Risotto is traditionally considered to be a winter dish – but try replacing the butter with olive oil and you’ll instantly see how delicious risotto can be on a breezy summer evening.

Lemon and rosemary make for an interesting, unusual combination, because we are taught to think of them as aromas, rather than ingredients. Their delicate taste twists around this simple dish and makes it into a smart and elegant first course.


Serves: 2 | Preparation time: 15 mins | Cooking time: 20 mins

  • Risotto rice, Carnaroli or Arborio: 180 g
  • Shallot: 1
  • Lemon zest: about half a lemon
  • Lemon juice:  half a lemon
  • Italian Stracchino or spreadable Goat cheese or even delicate fresh cheese: 50 g
  • Rosemary leaves, a sprig
  • Parmesan, grated: 1 tbsp
  • Extra virgin olive oil: 2 tbsp
  • Salt: to taste
  • Vegetable broth (to cook the rice)

Method

Chop finely the shallot and the rosemary leaves. Heat up the EVOO in a pot and gently fry both the rosemary and the shallot, stirring frequently to prevent them from burning.

Grate the lemon zest of half a lemon and put it aside.

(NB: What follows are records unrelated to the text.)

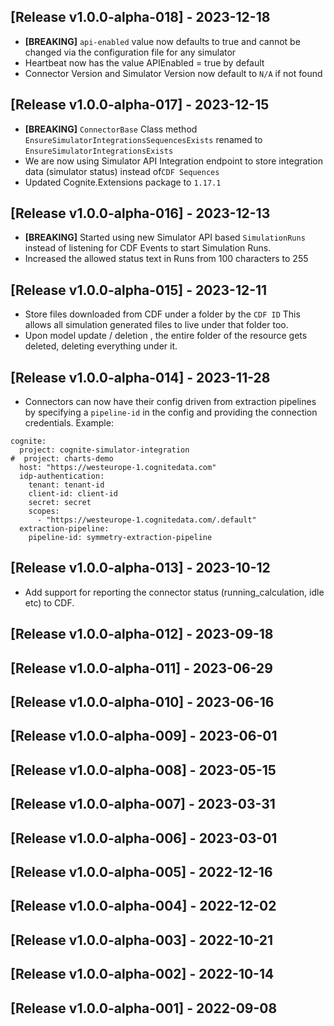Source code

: ## [Release v1.0.0-alpha-018] - 2023-12-18
- **[BREAKING]** `api-enabled` value now defaults to true and cannot be changed via the configuration file for any simulator
- Heartbeat now has the value APIEnabled = true by default
- Connector Version and Simulator Version now default to `N/A` if not found
## [Release v1.0.0-alpha-017] - 2023-12-15
- **[BREAKING]** `ConnectorBase` Class method `EnsureSimulatorIntegrationsSequencesExists` renamed to `EnsureSimulatorIntegrationsExists`
- We are now using Simulator API Integration endpoint to store integration data (simulator status) instead of`CDF Sequences`
- Updated Cognite.Extensions package to `1.17.1`
## [Release v1.0.0-alpha-016] - 2023-12-13
- **[BREAKING]** Started using new Simulator API based `SimulationRuns` instead of listening for CDF Events to start Simulation Runs. 
- Increased the allowed status text in Runs from 100 characters to 255
## [Release v1.0.0-alpha-015] - 2023-12-11
- Store files downloaded from CDF under a folder by the `CDF ID` This allows all simulation generated files to live under that folder too. 
- Upon model update / deletion , the entire folder of the resource gets deleted, deleting everything under it. 
## [Release v1.0.0-alpha-014] - 2023-11-28
- Connectors can now have their config driven from extraction pipelines by specifying a `pipeline-id` in the config and providing the connection credentials. Example:

```
cognite:
  project: cognite-simulator-integration
#  project: charts-demo
  host: "https://westeurope-1.cognitedata.com"
  idp-authentication:
    tenant: tenant-id 
    client-id: client-id 
    secret: secret
    scopes:
      - "https://westeurope-1.cognitedata.com/.default"
  extraction-pipeline:
    pipeline-id: symmetry-extraction-pipeline
```
## [Release v1.0.0-alpha-013] - 2023-10-12
- Add support for reporting the connector status (running_calculation, idle etc) to CDF.
## [Release v1.0.0-alpha-012] - 2023-09-18

## [Release v1.0.0-alpha-011] - 2023-06-29

## [Release v1.0.0-alpha-010] - 2023-06-16

## [Release v1.0.0-alpha-009] - 2023-06-01

## [Release v1.0.0-alpha-008] - 2023-05-15

## [Release v1.0.0-alpha-007] - 2023-03-31

## [Release v1.0.0-alpha-006] - 2023-03-01

## [Release v1.0.0-alpha-005] - 2022-12-16

## [Release v1.0.0-alpha-004] - 2022-12-02

## [Release v1.0.0-alpha-003] - 2022-10-21

## [Release v1.0.0-alpha-002] - 2022-10-14

## [Release v1.0.0-alpha-001] - 2022-09-08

Press the halved lemon and put the juice aside, as well.

Pour the rice in the pot with the sauteed shallot and rosemary, and let it toast lightly. Add a pinch of salt and a few drops of lemon juice. Stir the mixture well, being careful not to burn the rice; add enough broth to cover the rice and let it simmer. Make sure to keep stirring and adding spoonfuls of broth, until the rice is completely cooked.

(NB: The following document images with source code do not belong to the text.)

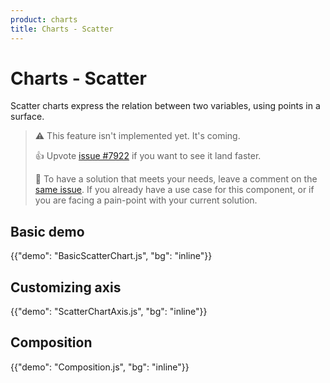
 ```yaml
---
product: charts
title: Charts - Scatter
---
```


# Charts - Scatter

<p class="description">Scatter charts express the relation between two variables, using points in a surface.</p>

> ⚠️ This feature isn't implemented yet. It's coming.
>
> 👍 Upvote [issue #7922](https://github.com/mui/mui-x/issues/7922) if you want to see it land faster.
>
> 💬 To have a solution that meets your needs, leave a comment on the [same issue](https://github.com/mui/mui-x/issues/7922).
> If you already have a use case for this component, or if you are facing a pain-point with your current solution.

## Basic demo

{{"demo": "BasicScatterChart.js", "bg": "inline"}}

## Customizing axis

{{"demo": "ScatterChartAxis.js", "bg": "inline"}}

## Composition

{{"demo": "Composition.js", "bg": "inline"}}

Add the rest of the lemon juice and almost all of the lemon zest; set aside a small quantity to garnish the dish before serving.

Switch off the stove, add the Stracchino or Goat cheese, stir and let the risotto rest for a few minutes: this step is important because it allows the different ingredients to really melt together.

Add the grated Parmesan and give the risotto a good, thorough stir. Sprinkle the lemon zest on top of the risotto and you’re ready to serve it.

Tip: This dish is a life-saver if your fridge is almost empty! Just swap the shallot with a simple onion, an use dry rosemary leaves instead of fresh ones.